To combat infection crises, we developed an in silico based multi-epitope mRNA vaccine based on Enterobacter cloacae proteins. These proteins affect the outer membrane of the host organisms. The target proteins are examined for epitopes, which might induce responses of humoral or cell mediation. The web-based IEDB database that predicts epitopes of HTL and CTL are based on immune epitope determination. ABCpred, an internet service, was used to anticipate B-cell epitopes. This server used an artificial machine learning method to predict the epitopes. The evaluation of epitopes was assessed by determining antigenicity, allergenicity and toxicity by using web servers. Specific linkers were used to combine the epitopes together. To boost immunity, the TLR4 immune receptor was added at the N-terminus of the construct. Moreover, an immune simulation of vaccine effects was carried out to validate the humoral and cellular responses of the vaccine.

The vaccine construct’s targeted epitopes have 92 corresponding MHC alleles. The five chosen epitopes were further exposed for molecular docking. Since the interaction of ligands and epitopes is essential in vaccine design, docking analysis was performed among the chosen epitopes and their corresponding MHC alleles. The ClusPro predicts binding affinity and bond formation of the chosen epitopes. When the energy values are lowest, the receptor strongly binds to the ligands. The interactions among the epitopes and MHC pockets were also analyzed. Furthermore, because there are over one thousand different human MHC alleles, vaccination is only effective in those who have a certain MHC allele that binds the epitope. As a result, the tool of IEDB population coverage predicted that the vaccination would cover 99.2% of the world’s population.

Several types of structures were used to improve stability and translation in the mRNA-based construct. These are the 5′ m7G cap sequences, Globin 5′ and 3′ UTRs bordering the mRNA ORF, Poly (A) tails varying in length from 120 to 150 bps, the Kozak sequence, and the stop codon. In addition, to boost the construct’s efficacy and allocation, the MITD sequence and the tPA secretory signal sequence were inserted to drive it into the endoplasmic reticulum [9,34].

Furthermore, the TLR-3 and TLR-4 immune receptors had been docked with the vaccine construct to evaluate the vaccination’s capacity to bind to or to interact by immune receptors.

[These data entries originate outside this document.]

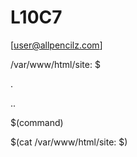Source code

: # L10C7

[user@allpencilz.com]

/var/www/html/site: $

.

..

$(command)

$(cat /var/www/html/site: $)
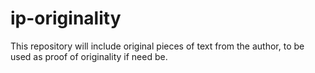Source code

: # ip-originality
This repository will include original pieces of text from the author, to be used as proof of originality if need be.
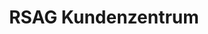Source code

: ---
title: "RSAG Kundenzentrum"
url: /rostock/rsag-kundenzentrum-konrad-adenauer-platz/
shop: Tickets
---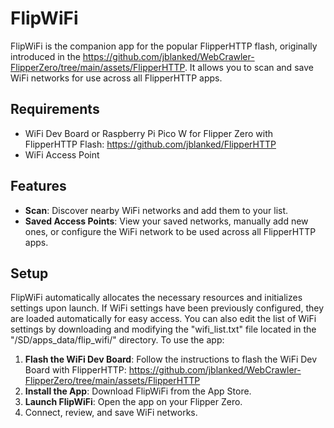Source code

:# FlipWiFi

FlipWiFi is the companion app for the popular FlipperHTTP flash, originally introduced in the https://github.com/jblanked/WebCrawler-FlipperZero/tree/main/assets/FlipperHTTP. It allows you to scan and save WiFi networks for use across all FlipperHTTP apps.

## Requirements

- WiFi Dev Board or Raspberry Pi Pico W for Flipper Zero with FlipperHTTP Flash: https://github.com/jblanked/FlipperHTTP
- WiFi Access Point


## Features

- **Scan**: Discover nearby WiFi networks and add them to your list.
- **Saved Access Points**: View your saved networks, manually add new ones, or configure the WiFi network to be used across all FlipperHTTP apps.

## Setup

FlipWiFi automatically allocates the necessary resources and initializes settings upon launch. If WiFi settings have been previously configured, they are loaded automatically for easy access. You can also edit the list of WiFi settings by downloading and modifying the "wifi_list.txt" file located in the "/SD/apps_data/flip_wifi/" directory. To use the app:

1. **Flash the WiFi Dev Board**: Follow the instructions to flash the WiFi Dev Board with FlipperHTTP: https://github.com/jblanked/WebCrawler-FlipperZero/tree/main/assets/FlipperHTTP
2. **Install the App**: Download FlipWiFi from the App Store.
3. **Launch FlipWiFi**: Open the app on your Flipper Zero.
4. Connect, review, and save WiFi networks.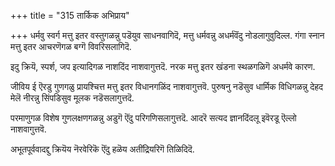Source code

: +++
title = "315 तार्किक अभिप्राय"

+++
धर्मवु स्वर्ग मत्तु इतर वस्तुगळन्नु पडॆयुव साधनवागिदॆ, मत्तु धर्मवन्नु अधर्मवॆंदु नोडलागुवुदिल्ल. गंगा स्नान मत्तु इतर आचरणॆगळ बग्गॆ विवरिसलागिदॆ.

इदु क्रियॆ, स्पर्श, जप इत्यादिगळ नाशदिंद नाशवागुत्तदॆ. नरक मत्तु इतर खंडना स्थळगळिगॆ अधर्मवे कारण.

जीविय ई ऎरडु गुणगळु प्रायश्चित्त मत्तु इतर विधानगळिंद नाशवागुत्तवॆ. पुरुषनु नडॆसुव धार्मिक विधिगळन्नु देहद मेलॆ नीरन्नु सिंपडिसुव मूलक नडॆसलागुत्तदॆ.

परमाणुगळ विशेष गुणलक्षणगळन्नु अडुगॆ ऎंदु परिगणिसलागुत्तदॆ. आदरॆ सत्यद ज्ञानदिंदलू इवॆरडू ऎल्लो नाशवागुत्तवॆ.

अभूतपूर्ववादद्दु क्रियॆय नॆरवेरिकॆ ऎंदु हळॆय अतींद्रियरिगॆ तिळिदिदॆ.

According to the findings, the vaccine has a strong affinity for binding to TLR-4 and TLR-3. As a result, there is a possibility of developing innate and adaptive immunity. The complex’s stability was investigated using molecular dynamic simulation. The mRNA vaccine may be utilized when deprived of an adjuvant. This method has both advantages and disadvantages. By revealing the sequence to annihilation in a wet-lab study, it may save time and money. As a result, an applied study is required to determine which step is necessary.

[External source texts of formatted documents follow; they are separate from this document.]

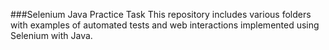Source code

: ###Selenium Java Practice Task
This repository includes various folders with examples of automated tests and web interactions implemented using Selenium with Java.
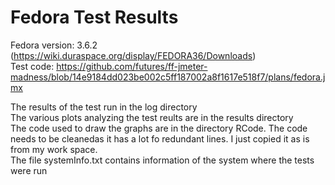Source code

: Fedora Test Results
=====================
Fedora version: 3.6.2 (https://wiki.duraspace.org/display/FEDORA36/Downloads)  
Test code: https://github.com/futures/ff-jmeter-madness/blob/14e9184dd023be002c5ff187002a8f1617e518f7/plans/fedora.jmx  

The results of the test run in the log directory  
The various plots analyzing the test reults are in the results directory  
The code used to draw the graphs are in the directory RCode. The code needs to be cleanedas it has a lot fo redundant lines. I just copied it as is from my work space.  
The file systemInfo.txt contains information of the system where the tests were run  
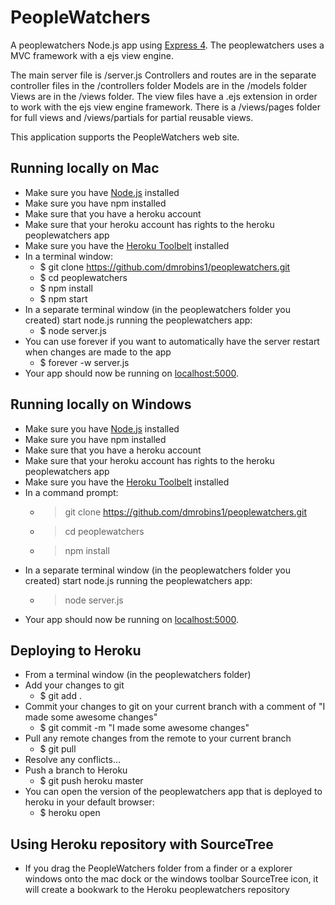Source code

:# PeopleWatchers

A peoplewatchers Node.js app using [Express 4](http://expressjs.com/).
The peoplewatchers uses a MVC framework with a ejs view engine.

The main server file is /server.js
Controllers and routes are in the separate controller files in the /controllers folder
Models are in the /models folder
Views are in the /views folder. The view files have a .ejs extension in order to work
with the ejs view engine framework. There is a /views/pages folder for full views and
/views/partials for partial reusable views.

This application supports the PeopleWatchers web site.

## Running locally on Mac
- Make sure you have [Node.js](http://nodejs.org/) installed
- Make sure you have npm installed
- Make sure that you have a heroku account
- Make sure that your heroku account has rights to the heroku peoplewatchers app
- Make sure you have the [Heroku Toolbelt](https://toolbelt.heroku.com/) installed
- In a terminal window:
  - $ git clone https://github.com/dmrobins1/peoplewatchers.git
  - $ cd peoplewatchers
  - $ npm install
  - $ npm start
- In a separate terminal window (in the peoplewatchers folder you created)
start node.js running the peoplewatchers app:
  - $ node server.js
- You can use forever if you want to automatically have the server restart when changes are made to the app
  - $ forever -w server.js
- Your app should now be running on [localhost:5000](http://localhost:5000/).

## Running locally on Windows
- Make sure you have [Node.js](http://nodejs.org/) installed
- Make sure you have npm installed
- Make sure that you have a heroku account
- Make sure that your heroku account has rights to the heroku peoplewatchers app
- Make sure you have the [Heroku Toolbelt](https://toolbelt.heroku.com/) installed
- In a command prompt:
  - > git clone https://github.com/dmrobins1/peoplewatchers.git
  - > cd peoplewatchers
  - > npm install
- In a separate terminal window (in the peoplewatchers folder you created)
start node.js running the peoplewatchers app:
  - > node server.js
- Your app should now be running on [localhost:5000](http://localhost:5000/).

## Deploying to Heroku
- From a terminal window (in the peoplewatchers folder)
- Add your changes to git
  - $ git add .
- Commit your changes to git on your current branch with a comment of "I made some awesome changes"
  - $ git commit -m "I made some awesome changes"
- Pull any remote changes from the remote to your current branch
  - $ git pull
- Resolve any conflicts...
- Push a branch to Heroku
  - $ git push heroku master
- You can open the version of the peoplewatchers app that is deployed to heroku in your default browser:
  - $ heroku open

## Using Heroku repository with SourceTree
- If you drag the PeopleWatchers folder from a finder or a explorer windows onto the mac dock or the
windows toolbar SourceTree icon, it will create a bookwark to the Heroku peoplewatchers repository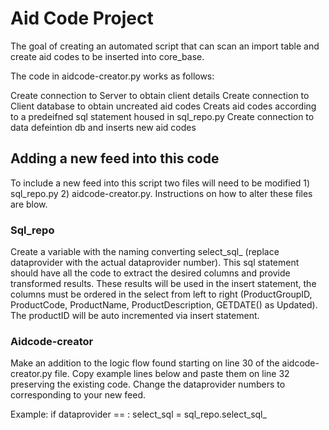 # Aid Code Project 
The goal of creating an automated script that can scan an import table and create aid codes to be inserted into core_base. 

The code in aidcode-creator.py works as follows:

Create connection to Server to obtain client details
Create connection to Client database to obtain uncreated aid codes
Creats aid codes according to a predeifned sql statement housed in sql_repo.py
Create connection to data defeintion db and inserts new aid codes


## Adding a new feed into this code

To include a new feed into this script two files will need to be modified 1) sql_repo.py 2) aidcode-creator.py. Instructions on how to alter these files are blow.

### Sql_repo

Create a variable with the naming converting select_sql_<Dataprovider>  (replace dataprovider with the actual dataprovider number). This sql statement should have all the code to extract the desired columns and provide transformed results. These results will be used in the insert statement, the columns must be ordered in the select from left to right (ProductGroupID, ProductCode, ProductName, ProductDescription, GETDATE() as Updated). The productID will be auto incremented via insert statement.

### Aidcode-creator

Make an addition to the logic flow found starting on line 30 of the aidcode-creator.py file. Copy example lines below and paste them on line 32 preserving the existing code. Change the dataprovider numbers to corresponding to your new feed. 

Example:
if dataprovider == <Dataprovider>:
    select_sql = sql_repo.select_sql_<Dataprovider>

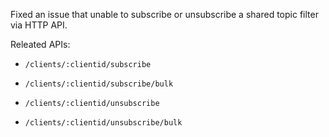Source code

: Fixed an issue that unable to subscribe or unsubscribe a shared topic filter via HTTP API.

Releated APIs:

- `/clients/:clientid/subscribe`
- `/clients/:clientid/subscribe/bulk`

- `/clients/:clientid/unsubscribe`
- `/clients/:clientid/unsubscribe/bulk`
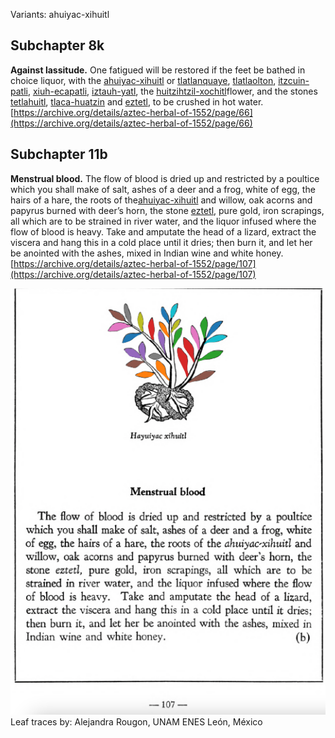 Variants: ahuiyac-xihuitl  

## Subchapter 8k  
**Against lassitude.** One fatigued will be restored if the feet be bathed in choice liquor, with the [ahuiyac-xihuitl](Ahuiyac-xihuitl.md) or [tlatlanquaye](Tlatlanquaye.md), [tlatlaolton](Tlatlaolton.md), [itzcuin-patli](Itzquin-patli.md), [xiuh-ecapatli](Eca-patli.md), [iztauh-yatl](Iztauyattl.md), the [huitzihtzil-xochitl](Huitzihtzil-xochitl.md)flower, and the stones [tetlahuitl](tetlahuitl_v2.md), [tlaca-huatzin](tlacal-huatzin.md) and [eztetl](eztetl.md), to be crushed in hot water.  
[https://archive.org/details/aztec-herbal-of-1552/page/66](https://archive.org/details/aztec-herbal-of-1552/page/66)  

## Subchapter 11b  
**Menstrual blood.** The flow of blood is dried up and restricted by a poultice which you shall make of salt, ashes of a deer and a frog, white of egg, the hairs of a hare, the roots of the[ahuiyac-xihuitl](Ahuiyac-xihuitl.md) and willow, oak acorns and papyrus burned with deer’s horn, the stone [eztetl](eztetl.md), pure gold, iron scrapings, all which are to be strained in river water, and the liquor infused where the flow of blood is heavy. Take and amputate the head of a lizard, extract the viscera and hang this in a cold place until it dries; then burn it, and let her be anointed with the ashes, mixed in Indian wine and white honey.  
[https://archive.org/details/aztec-herbal-of-1552/page/107](https://archive.org/details/aztec-herbal-of-1552/page/107)  

![A_ID009_p107_01_Ahuiyac-xihuitl.png](assets/A_ID009_p107_01_Ahuiyac-xihuitl.png)  
Leaf traces by: Alejandra Rougon, UNAM ENES León, México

The recommended mRNA vaccine’s peptide sequence was demonstrated to be stable, thermostable, antigenic, non-allergenic, as well hydrophilic using immunoinformatics approaches. Once delivered in silico with three injections, it was able to elicit an immunological response [35]. It was shown that it could generate a memory cell after being exposed and can produce chemokines that promote B-cell response and humoral response. The generation of memory cells was indicated by macrophages, dendritic cells and by the Simson Index. Finally, the vaccine design is a possible candidate against Enterobacter infections.

5. Conclusions

The vaccine construct shows appropriate physiochemical and immunological responses. The immunological simulation demonstrated that the vaccination induced an immunity response that was reliable with our objectives. Hence, it is advised that this construct is used as a prospective applicant for in vitro and in vivo studies in contraindications to Enterobacter cloacae, with multiple serological analyses used to validate the trigger of response in demand.